In [3]:
import os
import sys
import numpy as np
import torch

# from pycochleagram.cochleagram import invert_cochleagram
from torchvision import transforms
# from utils import waveFromCochleagram, batchWaveFromCochleagram
from tqdm import tqdm

In [77]:
import scipy
from scipy import signal
import matplotlib.pyplot as plt
import librosa
from librosa.feature import spectral_centroid
from librosa.util import peak_pick
from sklearn.svm import SVC
from sklearn.metrics import accuracy_score

In [168]:
class Evaluator:
    def __init__(self, model, dataloader, num_batches=250):
        self.sr = 96000
        self.model = model
        self.dataloader = dataloader
        self.num_batches = num_batches
        
    def get_metrics(self):
        wavs = []
        gt_wavs = []
        '''
        for i, data in tqdm(enumerate(self.dataloader)):
            coch, stFrames, frame0, material = data
            out = self.model(stFrames, frame0).detach().cpu().numpy() 
            ret = batchWaveFromCochleagram(out)
            wavs.extend(ret)
            print(len(wavs))
            
            if i >= self.num_batches-1:
                break
        '''
        batch_size = 2
        # wavs = np.random.rand(self.num_batches*batch_size, 48000)
        # gt_wavs = np.random.rand(self.num_batches*batch_size, 48000)
        gt_wavs = torch.load("../../data/gt_wavs")
        gt_wavs = gt_wavs.numpy()
        wavs = torch.load("../../data/pred_wavs")
        wavs = wavs.numpy()
        print(wavs.shape)


        print("Reconstructable")
        print(self.reconstructable(wavs))
        print("Reconstruction Loss")
        print(self.reconstruction_loss(wavs, gt_wavs))
        # print("FFT Reconstruction Loss")
        # print(self.fft_reconstruction_loss(wavs, gt_wavs))
        print("Loudness")
        print(self.loudness(wavs, gt_wavs))
        print("Spectral Centroid Difference")
        print(self.spectral_centroid_difference(wavs, gt_wavs))
        print("Peak Displacement")
        print(self.peak_displacement(wavs, gt_wavs))
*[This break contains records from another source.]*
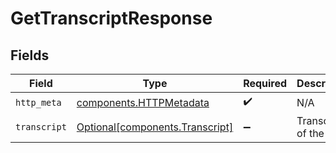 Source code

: # GetTranscriptResponse


## Fields

| Field                                                                    | Type                                                                     | Required                                                                 | Description                                                              |
| ------------------------------------------------------------------------ | ------------------------------------------------------------------------ | ------------------------------------------------------------------------ | ------------------------------------------------------------------------ |
| `http_meta`                                                              | [components.HTTPMetadata](../../models/components/httpmetadata.md)       | :heavy_check_mark:                                                       | N/A                                                                      |
| `transcript`                                                             | [Optional[components.Transcript]](../../models/components/transcript.md) | :heavy_minus_sign:                                                       | Transcript of the call.                                                  | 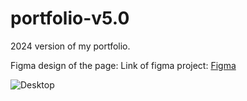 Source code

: # portfolio-v5.0
2024 version of my portfolio.

Figma design of the page:
Link of figma project: <a href="https://www.figma.com/design/fISnLCzepOtAPxTGeh69gf/Untitled?node-id=0%3A1&t=VK4uUCYLMspcgcG6-1">Figma</a>

![Desktop](https://github.com/alissonfgc/portfolio-v5.0/assets/72516014/0b7cab63-5980-4907-953b-15fa62cd06d0)
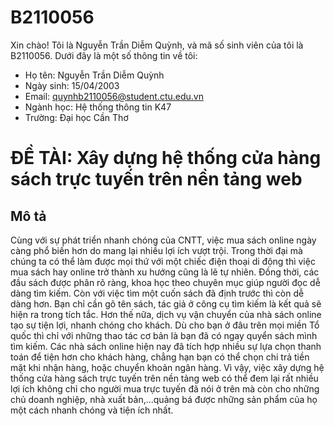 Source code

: # B2110056
Xin chào! Tôi là Nguyễn Trần Diễm Quỳnh, và mã số sinh viên của tôi là B2110056. Dưới đây là một số thông tin về tôi:

- Họ tên: Nguyễn Trần Diễm Quỳnh
- Ngày sinh: 15/04/2003
- Email: quynhb2110056@student.ctu.edu.vn
- Ngành học: Hệ thống thông tin K47
- Trường: Đại học Cần Thơ

# ĐỀ TÀI: Xây dựng hệ thống cửa hàng sách trực tuyến trên nền tảng web 
## Mô tả
Cùng với sự phát triển nhanh chóng của CNTT, việc mua sách online ngày càng phổ biến hơn do mang lại nhiều lợi ích vượt trội. Trong thời đại mà chúng ta có thể làm được mọi thứ với một chiếc điện thoại di động thì việc mua sách hay online trở thành xu hướng cũng là lẽ tự nhiên. Đồng thời, các đầu sách được phân rõ ràng, khoa học theo chuyên mục giúp người đọc dễ dàng tìm kiếm. Còn với việc tìm một cuốn sách đã định trước thì còn dễ dàng hơn. Bạn chỉ cần gõ tên sách, tác giả ở công cụ tìm kiếm là kết quả sẽ hiện ra trong tích tắc. Hơn thế nữa, dịch vụ vận chuyển của nhà sách online tạo sự tiện lợi, nhanh chóng cho khách. Dù cho bạn ở đâu trên mọi miền Tổ quốc thì chỉ với những thao tác cơ bản là bạn đã có ngay quyển sách mình tìm kiếm. Các nhà sách online hiện nay đã tích hợp nhiều sự lựa chọn thanh toán để tiện hơn cho khách hàng, chẳng hạn bạn có thể chọn chi trả tiền mặt khi nhận hàng, hoặc chuyển khoản ngân hàng.
	Vì vậy, việc xây dựng hệ thống cửa hàng sách trực tuyến trên nền tảng web có thể đem lại rất nhiều lợi ích không chỉ cho người mua trực tuyến đã nói ở trên mà còn cho những chủ doanh nghiệp, nhà xuất bản,...quảng bá được những sản phẩm của họ một cách nhanh chóng và tiện ích nhất.


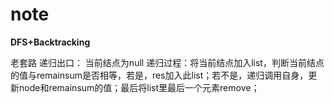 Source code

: # note

**DFS+Backtracking**

老套路
递归出口： 当前结点为null
递归过程：将当前结点加入list，判断当前结点的值与remainsum是否相等，若是，res加入此list；若不是，递归调用自身，更新node和remainsum的值；最后将list里最后一个元素remove；
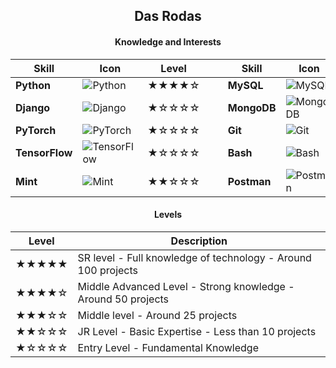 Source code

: <h2 align="center">Das Rodas</h2>

<div align="center">

#### **Knowledge and Interests**

| Skill       | Icon | Level |&nbsp;&nbsp;&nbsp;| Skill       | Icon | Level |&nbsp;&nbsp;&nbsp;| Skill       | Icon | Level |
|-------------|------|---------|-----------------|-------------|------|---------|-----------------|-------------|------|---------|
| **Python**        | ![Python](https://skillicons.dev/icons?i=py)               | ★★★★☆  || **MySQL**  | ![MySQL](https://skillicons.dev/icons?i=mysql) | ★★★★☆  || **PHP**        | ![PHP](https://skillicons.dev/icons?i=php)             | ★★★☆☆  |
| **Django**      | ![Django](https://skillicons.dev/icons?i=django)           | ★☆☆☆☆  || **MongoDB**  | ![MongoDB](https://skillicons.dev/icons?i=mongodb) | ★☆☆☆☆  || **JavaScript**         | ![JavaScript](https://skillicons.dev/icons?i=js)               | ★★★☆☆  |
| **PyTorch**           | ![PyTorch](https://skillicons.dev/icons?i=pytorch)                     | ★☆☆☆☆  || **Git**      | ![Git](https://skillicons.dev/icons?i=git)         | ★★☆☆☆  || **C#**     | ![C#](https://skillicons.dev/icons?i=cs)       | ★★☆☆☆  |
| **TensorFlow**         | ![TensorFlow](https://skillicons.dev/icons?i=tensorflow)                 | ★☆☆☆☆  || **Bash**         | ![Bash](https://skillicons.dev/icons?i=bash)               | ★★☆☆☆  || **Azure**       | ![Azure](https://skillicons.dev/icons?i=azure)           | ★★☆☆☆  |
| **Mint**     | ![Mint](https://skillicons.dev/icons?i=mint)          | ★★☆☆☆  || **Postman**         | ![Postman](https://skillicons.dev/icons?i=postman)               | ★★★☆☆  || **Linux**       | ![Linux](https://skillicons.dev/icons?i=linux)           | ★☆☆☆☆  |

#### **Levels**

| Level | Description |
|---------------|-------------|
| ★★★★★         | SR level - Full knowledge of technology - Around 100 projects |
| ★★★★☆         | Middle Advanced Level - Strong knowledge - Around 50 projects |
| ★★★☆☆         | Middle level - Around 25 projects |
| ★★☆☆☆         | JR Level - Basic Expertise - Less than 10 projects |
| ★☆☆☆☆         | Entry Level - Fundamental Knowledge |

</div>

###
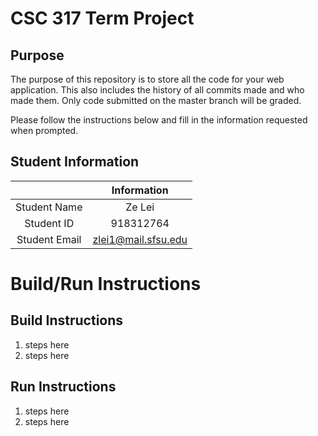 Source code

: # CSC 317 Term Project

## Purpose

The purpose of this repository is to store all the code for your web application. This also includes the history of all commits made and who made them. Only code submitted on the master branch will be graded.

Please follow the instructions below and fill in the information requested when prompted.

## Student Information

|               | Information   |
|:-------------:|:-------------:|
| Student Name  | Ze Lei     |
| Student ID    | 918312764     |
| Student Email | zlei1@mail.sfsu.edu  |



# Build/Run Instructions

## Build Instructions
1. steps here
2. steps here

## Run Instructions
1. steps here
2. steps here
    def _plot_metric(self, metric_arr, metric=""):
        plt.hist(metric_arr)
        plt.title(f"{metric.capitalize()} Distribution")
        plt.xlabel(metric)
        plt.show()
    
    def _compute_mse(self, y1, y2):
        return np.mean((y1 - y2)**2, axis=1)
    
    def _compute_rmse(self, y1, y2):
        '''standard difference metric for waveforms'''
        return np.sqrt(np.mean((y1 - y2)**2, axis=1))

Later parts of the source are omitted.